To her, the most stressful moment in her work is when she goes to the landing sites and finds  out there is scarcity of fish. That means no business for her on that day as selling fish is her main business activity. She normally visits Gunjur, Tanji and Kartong fish landing sites and will sometimes visit all three only to come back with little to nothing in her pan.

Sheriffo Drammeh Vegetables Seller

Another woman at the Brikama Market, Sheriffo Drammeh, has been engaged in vegetable selling for 15 years. “I have my children to take care of and also my late brother’s children which are the reasons I have to do this,” she tells The Chronicle.
“I know if I sit and relax and not do anything, I won’t be able to cater for all those children. I was able to educate five of my children though others couldn’t go to school because I couldn’t  pay for all of them.”

Sheriffo leaves home at 5am each morning to start looking for vegetables and fish that she will sell at the market.  Like Fatou, she only arrives home around 7:00pm leaving very time to interact with her family.

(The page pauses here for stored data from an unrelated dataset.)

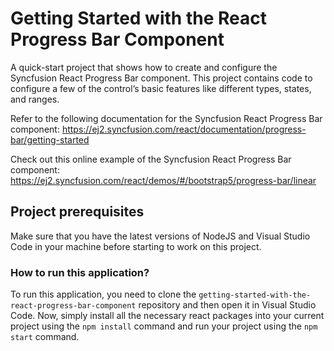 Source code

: # Getting Started with the React Progress Bar Component 

A quick-start project that shows how to create and configure the Syncfusion React Progress Bar component. This project contains code to configure a few of the control’s basic features like different types, states, and ranges.

Refer to the following documentation for the Syncfusion React Progress Bar component: 
https://ej2.syncfusion.com/react/documentation/progress-bar/getting-started

Check out this online example of the Syncfusion React Progress Bar component: 
https://ej2.syncfusion.com/react/demos/#/bootstrap5/progress-bar/linear

## Project prerequisites

Make sure that you have the latest versions of NodeJS and Visual Studio Code in your machine before starting to work on this project.

### How to run this application?

To run this application, you need to clone the `getting-started-with-the-react-progress-bar-component` repository and then open it in Visual Studio Code. Now, simply install all the necessary react packages into your current project using the `npm install` command and run your project using the `npm start` command.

“I stay in the market till 7:00pm because customers would still come around to shop in the evening. The vegetables I sell are imported from Senegal, and sometimes I take them on credit. I don’t pay for it till after my sales.”

“My earning depends on the sales I’m able to make and the flow of business in the market. From what I earn, I’m able to cater for my needs and that of my children. Many of us market women are the sustainers of our families,” she says.

Fatou’s fish ready for sale

She envisions that her children will be self-reliant after graduating from school with the hope that they secure good jobs. What she wouldn’t want is for her children to make a living the way she does.  Both Fatou and Sheriffo decried the lack of a storage facility in the market which forces them to sell their products at cheaper prices at the expense of their expenditure thereby, incurring a loss in the business.

They appealed for the government’s assistance in addressing the lack of a storage facility at the market.  This, they believe would empower their trade and improve their standards of living. And that will allow them to educate many more children.